The output should be all entries, each matching the original exactly.

Start of EXERCISE INPUTS

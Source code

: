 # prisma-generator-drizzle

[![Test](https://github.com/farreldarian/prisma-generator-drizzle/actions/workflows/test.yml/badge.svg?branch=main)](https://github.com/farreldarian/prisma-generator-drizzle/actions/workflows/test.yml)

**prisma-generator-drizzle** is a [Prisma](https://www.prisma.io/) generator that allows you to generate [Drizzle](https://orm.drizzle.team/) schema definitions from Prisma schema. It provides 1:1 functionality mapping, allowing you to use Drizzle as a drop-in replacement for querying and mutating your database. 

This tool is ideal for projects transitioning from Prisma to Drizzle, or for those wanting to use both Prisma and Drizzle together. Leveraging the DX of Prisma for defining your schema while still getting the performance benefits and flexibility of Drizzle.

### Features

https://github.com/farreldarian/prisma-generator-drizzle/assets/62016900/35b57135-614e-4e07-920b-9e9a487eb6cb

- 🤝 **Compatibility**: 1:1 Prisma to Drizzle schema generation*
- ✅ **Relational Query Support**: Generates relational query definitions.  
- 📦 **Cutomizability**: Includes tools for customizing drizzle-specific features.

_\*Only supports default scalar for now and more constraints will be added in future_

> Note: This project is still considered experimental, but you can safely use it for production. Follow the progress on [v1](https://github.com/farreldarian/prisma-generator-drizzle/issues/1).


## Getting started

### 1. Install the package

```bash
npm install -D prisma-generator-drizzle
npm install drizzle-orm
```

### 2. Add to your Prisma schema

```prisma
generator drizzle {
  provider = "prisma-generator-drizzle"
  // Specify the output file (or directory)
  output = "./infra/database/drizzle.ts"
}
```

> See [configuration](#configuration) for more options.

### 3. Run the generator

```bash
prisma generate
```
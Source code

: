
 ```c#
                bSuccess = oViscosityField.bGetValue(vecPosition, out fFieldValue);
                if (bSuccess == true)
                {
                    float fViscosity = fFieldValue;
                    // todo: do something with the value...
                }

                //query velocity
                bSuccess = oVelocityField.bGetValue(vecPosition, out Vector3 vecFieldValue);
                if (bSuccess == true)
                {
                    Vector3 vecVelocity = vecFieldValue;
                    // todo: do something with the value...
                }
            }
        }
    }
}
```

End of EXERCISE INPUTS

* WRITTEN ANSWER:
Source code

: # prisma-generator-drizzle

[![Test](https://github.com/farreldarian/prisma-generator-drizzle/actions/workflows/test.yml/badge.svg?branch=main)](https://github.com/farreldarian/prisma-generator-drizzle/actions/workflows/test.yml)

**prisma-generator-drizzle** is a [Prisma](https://www.prisma.io/) generator that allows you to generate [Drizzle](https://orm.drizzle.team/) schema definitions from Prisma schema. It provides 1:1 functionality mapping, allowing you to use Drizzle as a drop-in replacement for querying and mutating your database. 

This tool is ideal for projects transitioning from Prisma to Drizzle, or for those wanting to use both Prisma and Drizzle together. Leveraging the DX of Prisma for defining your schema while still getting the performance benefits and flexibility of Drizzle.

### Features

https://github.com/farreldarian/prisma-generator-drizzle/assets/62016900/35b57135-614e-4e07-920b-9e9a487eb6cb

- 🤝 **Compatibility**: 1:1 Prisma to Drizzle schema generation*
- ✅ **Relational Query Support**: Generates relational query definitions.  
- 📦 **Cutomizability**: Includes tools for customizing drizzle-specific features.

_\*Only supports default scalar for now and more constraints will be added in future_

> Note: This project is still considered experimental, but you can safely use it for production. Follow the progress on [v1](https://github.com/farreldarian/prisma-generator-drizzle/issues/1).


## Getting started

### 1. Install the package

```bash
npm install -D prisma-generator-drizzle
npm install drizzle-orm
```

### 2. Add to your Prisma schema

```prisma
generator drizzle {
  provider = "prisma-generator-drizzle"
  // Specify the output file (or directory)
  output = "./infra/database/drizzle.ts"
}
```

> See [configuration](#configuration) for more options.

### 3. Run the generator

```bash
prisma generate
```
Source code

:
 ```c#
                bSuccess = oViscosityField.bGetValue(vecPosition, out fFieldValue);
                if (bSuccess == true)
                {
                    float fViscosity = fFieldValue;
                    // todo: do something with the value...
                }

                //query velocity
                bSuccess = oVelocityField.bGetValue(vecPosition, out Vector3 vecFieldValue);
                if (bSuccess == true)
                {
                    Vector3 vecVelocity = vecFieldValue;
                    // todo: do something with the value...
                }
            }
        }
    }
}
```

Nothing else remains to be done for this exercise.